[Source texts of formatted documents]
▬▬▬▬▬▬

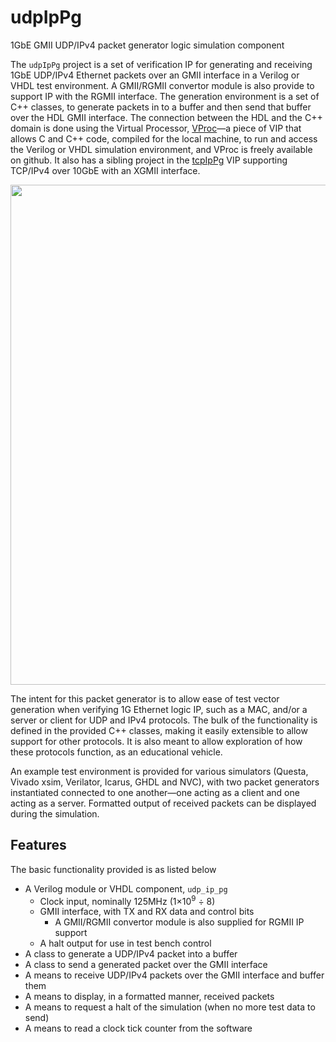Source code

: # udpIpPg
1GbE GMII UDP/IPv4 packet generator logic simulation component

The `udpIpPg` project is a set of verification IP for generating and receiving 1GbE UDP/IPv4 Ethernet packets over an GMII interface in a Verilog or VHDL test environment. A GMII/RGMII convertor module is also provide to support IP with the RGMII interface. The generation environment is a set of C++ classes, to generate packets in to a buffer and then send that buffer over the HDL GMII interface. The connection between the HDL and the C++ domain is done using the Virtual Processor, [VProc](https://github.com/wyvernSemi/vproc)&mdash;a piece of VIP that allows C and C++ code, compiled for the local machine, to run and access the Verilog or VHDL simulation environment, and VProc is freely available on github. It also has a sibling project in the [tcpIpPg](https://github.com/wyvernSemi/tcpIpPg) VIP supporting TCP/IPv4 over 10GbE with an XGMII interface.

<p align="center">
<img src="https://github.com/user-attachments/assets/6161e969-f274-4501-8e98-84d945cce58c" width=800>
</p>

The intent for this packet generator is to allow ease of test vector generation when verifying 1G Ethernet logic IP, such as a MAC, and/or a server or client for UDP and IPv4 protocols. The bulk of the functionality is defined in the provided C++ classes, making it easily extensible to allow support for other protocols. It is also meant to allow exploration of how these protocols function, as an educational vehicle.

An example test environment is provided for various simulators (Questa, Vivado xsim, Verilator, Icarus, GHDL and NVC), with two packet generators instantiated connected to one another&mdash;one acting as a client and one acting as a server. Formatted output of received packets can be displayed during the simulation.

## Features

The basic functionality provided is as listed below

* A Verilog module or VHDL component, `udp_ip_pg`
    *	Clock input, nominally 125MHz (1×10<sup>9</sup> ÷ 8)
    *	GMII interface, with TX and RX data and control bits
        * A GMII/RGMII convertor module is also supplied for RGMII IP support
    *	A halt output for use in test bench control
*	A class to generate a UDP/IPv4 packet into a buffer
*	A class to send a generated packet over the GMII interface
*	A means to receive UDP/IPv4 packets over the GMII interface and buffer them
*	A means to display, in a formatted manner, received packets
*	A means to request a halt of the simulation (when no more test data to send)
*	A means to read a clock tick counter from the software
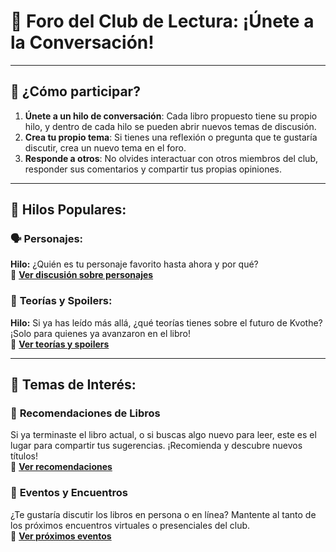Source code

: # 📖 **Foro del Club de Lectura: ¡Únete a la Conversación!**

---

## 🌟 **¿Cómo participar?**

1. **Únete a un hilo de conversación**: Cada libro propuesto tiene su propio hilo, y dentro de cada hilo se pueden abrir nuevos temas de discusión.
2. **Crea tu propio tema**: Si tienes una reflexión o pregunta que te gustaría discutir, crea un nuevo tema en el foro.
3. **Responde a otros**: No olvides interactuar con otros miembros del club, responder sus comentarios y compartir tus propias opiniones.

---

## 📌 **Hilos Populares:**

### 🗣️ **Personajes**:  
**Hilo:** ¿Quién es tu personaje favorito hasta ahora y por qué?  
🔗 **[Ver discusión sobre personajes](#)**

### 📖 **Teorías y Spoilers**:  
**Hilo:** Si ya has leído más allá, ¿qué teorías tienes sobre el futuro de Kvothe? ¡Solo para quienes ya avanzaron en el libro!  
🔗 **[Ver teorías y spoilers](#)**

---

## 🌱 **Temas de Interés:**

### 🔮 **Recomendaciones de Libros**  
Si ya terminaste el libro actual, o si buscas algo nuevo para leer, este es el lugar para compartir tus sugerencias. ¡Recomienda y descubre nuevos títulos!  
🔗 **[Ver recomendaciones](#)**

### 🎉 **Eventos y Encuentros**  
¿Te gustaría discutir los libros en persona o en línea? Mantente al tanto de los próximos encuentros virtuales o presenciales del club.  
🔗 **[Ver próximos eventos](#)**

▬▬▬▬▬▬

● THE PROBLEM
Copy, word for word, the entries above from the first line to the line that holds "1GbE GMII UDP/IPv4". Drop the pictures.

● REPLY TO THE TASK
Source code

: # udpIpPg
1GbE GMII UDP/IPv4 packet generator logic simulation component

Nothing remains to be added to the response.